The article titled “Incidence of and Risk Factors for Myelodysplastic Syndromes in Patients with Rheumatologic Diseases” by YoungEun Kim and colleagues focuses on the connection between rheumatologic diseases and myelodysplastic syndromes (MDS), a type of blood disorder where the bone marrow doesn’t produce enough healthy blood cells. Conducted at Asan Medical Center, University of Ulsan College of Medicine in Seoul, South Korea, the study investigated the incidence and potential risk factors for MDS among patients diagnosed with various rheumatologic conditions.
The researchers carried out a retrospective cohort study from May 2009 to July 2022, excluding any patients under 18 or those previously diagnosed with MDS. They tracked the health outcomes of this group over time, specifically looking for new cases of MDS. Each patient who developed MDS was compared to five similar patients (same age and sex) who did not develop the disorder, from the same cohort.

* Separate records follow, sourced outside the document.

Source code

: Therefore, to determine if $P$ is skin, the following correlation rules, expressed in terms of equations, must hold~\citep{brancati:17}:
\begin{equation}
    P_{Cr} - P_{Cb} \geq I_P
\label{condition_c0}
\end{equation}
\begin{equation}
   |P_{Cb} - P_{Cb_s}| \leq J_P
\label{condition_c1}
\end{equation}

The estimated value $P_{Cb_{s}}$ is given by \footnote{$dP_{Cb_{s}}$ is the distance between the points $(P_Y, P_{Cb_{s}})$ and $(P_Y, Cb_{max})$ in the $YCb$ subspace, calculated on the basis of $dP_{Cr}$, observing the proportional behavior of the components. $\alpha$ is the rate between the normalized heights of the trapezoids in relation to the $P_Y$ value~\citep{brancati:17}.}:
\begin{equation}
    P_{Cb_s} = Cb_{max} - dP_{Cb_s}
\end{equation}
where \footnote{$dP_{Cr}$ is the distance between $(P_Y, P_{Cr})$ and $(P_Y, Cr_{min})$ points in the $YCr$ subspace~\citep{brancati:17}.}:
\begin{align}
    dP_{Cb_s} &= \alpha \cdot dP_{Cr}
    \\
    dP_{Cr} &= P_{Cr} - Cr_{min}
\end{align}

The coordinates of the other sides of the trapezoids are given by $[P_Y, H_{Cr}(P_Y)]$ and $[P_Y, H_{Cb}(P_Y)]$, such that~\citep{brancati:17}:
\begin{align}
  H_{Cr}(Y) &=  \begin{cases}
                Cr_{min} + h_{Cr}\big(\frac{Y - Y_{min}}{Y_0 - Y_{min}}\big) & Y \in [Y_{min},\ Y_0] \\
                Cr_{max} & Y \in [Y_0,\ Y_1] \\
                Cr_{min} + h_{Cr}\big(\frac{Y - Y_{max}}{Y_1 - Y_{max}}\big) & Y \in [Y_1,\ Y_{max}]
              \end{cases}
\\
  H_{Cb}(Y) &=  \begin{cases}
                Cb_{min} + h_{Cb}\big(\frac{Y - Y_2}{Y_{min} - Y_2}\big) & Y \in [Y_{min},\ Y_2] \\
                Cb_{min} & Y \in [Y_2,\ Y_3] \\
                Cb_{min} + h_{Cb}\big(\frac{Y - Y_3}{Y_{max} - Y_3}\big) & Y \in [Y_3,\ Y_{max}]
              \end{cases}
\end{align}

Over a period encompassing 55,841 person-years, 64 patients were diagnosed with MDS, an incidence rate of about 1.15 per 1000 person-years. The typical patient was middle-aged (median age 57) and diagnosed with MDS about 6.5 years after their initial rheumatologic disease diagnosis.

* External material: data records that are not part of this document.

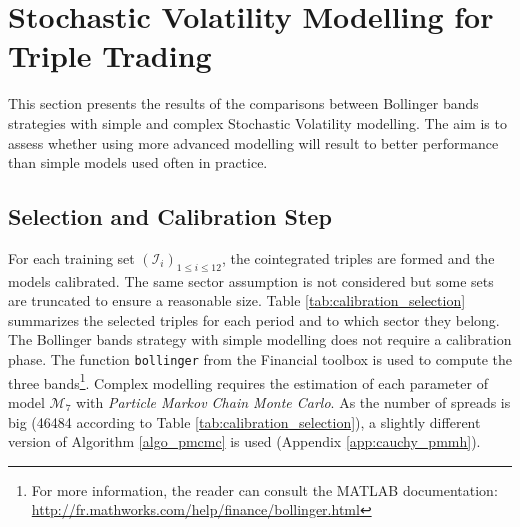 \documentclass[11pt,a4,twosided,singlespacing,titlepagenumber=on]{scrreprt}
\numberwithin{equation}{chapter} %
\theoremstyle{remark}
\begin{document}
\section{Stochastic Volatility Modelling for Triple Trading}
This section presents the results of the comparisons between Bollinger bands strategies with simple and complex Stochastic Volatility modelling. The aim is to assess whether using more advanced modelling will result to better performance than simple models used often in practice. 

\subsection{Selection and Calibration Step}
For each training set $(\mathcal{I}_i)_{1 \leq i \leq 12}$, the cointegrated triples are formed and the models calibrated. The same sector assumption is not considered but some sets are truncated to ensure a reasonable size. Table \ref{tab:calibration_selection} summarizes the selected triples for each period and to which sector they belong. The Bollinger bands strategy with simple modelling does not require a calibration phase. The function \texttt{bollinger} from the Financial toolbox is used to compute the three bands\footnote{For more information, the reader can consult the MATLAB documentation: \url{http://fr.mathworks.com/help/finance/bollinger.html}}. Complex modelling requires the estimation of each parameter of model $\mathcal{M}_7$ with \textit{Particle Markov Chain Monte Carlo}. As the number of spreads is big (46484 according to Table \ref{tab:calibration_selection}), a slightly different version of Algorithm \ref{algo_pmcmc} is used (Appendix \ref{app:cauchy_pmmh}).
\end{document}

The study found systemic lupus erythematosus (SLE) to be a significant risk factor for developing MDS, with an adjusted hazard ratio of 2.61. Patients with SLE, along with those having rheumatoid arthritis and ankylosing spondylitis, typically had lower hemoglobin levels at their initial diagnosis compared to others. Additionally, patients with SLE and Behcet’s disease used more glucocorticoids, either in frequency or dose, compared to their peers without MDS.
The findings highlight that SLE is a notable risk factor for MDS among patients with rheumatologic diseases and that lower hemoglobin levels might predict the future development of MDS.